Visual Arts
Discovery. Exploration. Play.
Visual arts are an integral section of our arts department. Starting in transitional kindergarten, our students take regular art lessons through the fourth grade. Once they enter Middle School, they can continue in visual art by choice.
In Lower School, students are taught the basics of art composition, color mixing and paying attention to what they are seeing. Students learn to use various mediums, such as watercolor, tempera paint, collage, crayon, pencil and pastels. As students grow, they are assigned projects that instill creativity and imagination, but that are also developmentally appropriate. One of the final aspects of art in Lower School is the beginning of art history. This is taught through analyzing artists' work and projects that correlate with what students are learning in art and in their other subjects.
Middle School art students will spend their time experimenting with many graphic art mediums, such as drawing, scratchboard, pastels and printmaking. Students are expected to bring in their own reference materials. If they are not working on an in-class still life, they will be working from their own reference pieces. Students are expected to complete three projects per trimester. The class is run in the same style as a collegiate-level class.

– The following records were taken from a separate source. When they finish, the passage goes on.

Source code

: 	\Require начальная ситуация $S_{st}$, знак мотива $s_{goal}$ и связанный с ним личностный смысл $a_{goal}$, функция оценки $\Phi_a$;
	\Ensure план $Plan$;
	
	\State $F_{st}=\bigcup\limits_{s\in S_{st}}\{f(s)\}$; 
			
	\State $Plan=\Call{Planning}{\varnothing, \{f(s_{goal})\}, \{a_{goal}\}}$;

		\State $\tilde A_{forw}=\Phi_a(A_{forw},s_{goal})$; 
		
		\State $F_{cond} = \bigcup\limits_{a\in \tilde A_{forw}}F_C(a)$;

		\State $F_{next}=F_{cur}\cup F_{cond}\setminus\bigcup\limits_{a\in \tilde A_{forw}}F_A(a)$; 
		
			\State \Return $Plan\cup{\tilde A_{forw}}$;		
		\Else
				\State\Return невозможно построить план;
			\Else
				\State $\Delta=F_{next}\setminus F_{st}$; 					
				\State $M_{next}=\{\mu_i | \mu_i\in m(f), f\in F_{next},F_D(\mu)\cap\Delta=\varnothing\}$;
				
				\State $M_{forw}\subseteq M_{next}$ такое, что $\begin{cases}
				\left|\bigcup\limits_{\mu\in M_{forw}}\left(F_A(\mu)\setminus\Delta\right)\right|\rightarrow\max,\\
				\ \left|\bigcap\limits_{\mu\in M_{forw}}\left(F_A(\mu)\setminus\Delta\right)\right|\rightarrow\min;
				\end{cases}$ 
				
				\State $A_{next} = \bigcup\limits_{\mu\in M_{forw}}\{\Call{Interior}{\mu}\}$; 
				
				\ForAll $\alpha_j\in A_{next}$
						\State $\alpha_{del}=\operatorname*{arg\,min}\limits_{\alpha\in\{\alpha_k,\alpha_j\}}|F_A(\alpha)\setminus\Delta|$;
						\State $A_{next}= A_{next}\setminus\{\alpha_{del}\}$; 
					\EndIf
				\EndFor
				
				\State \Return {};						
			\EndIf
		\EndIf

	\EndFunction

In the Upper School, students can take visual arts (painting and graphic mediums) or pottery and clay sculpture. The visual arts class is run very similarly to the Middle School visual arts class. Students are expected to work from their own reference work and complete three projects per trimester. The class is run in the same style as a collegiate-level class. More advanced students have the opportunity to take two more diverse art classes in Upper School – watercolor and pottery.
In watercolor, students spend the first few weeks mastering the techniques of the medium. Following technique training, they begin working from observation and photos. They are required to complete one piece per trimester.
In pottery and clay sculpture, students learn to create pottery vessels using the three hand-built methods and the wheel. They also learn about different glazing techniques and their benefits. Students in pottery are expected to complete six pieces over the course of a year.
All art classes go on curriculum based field trips when the opportunity arises.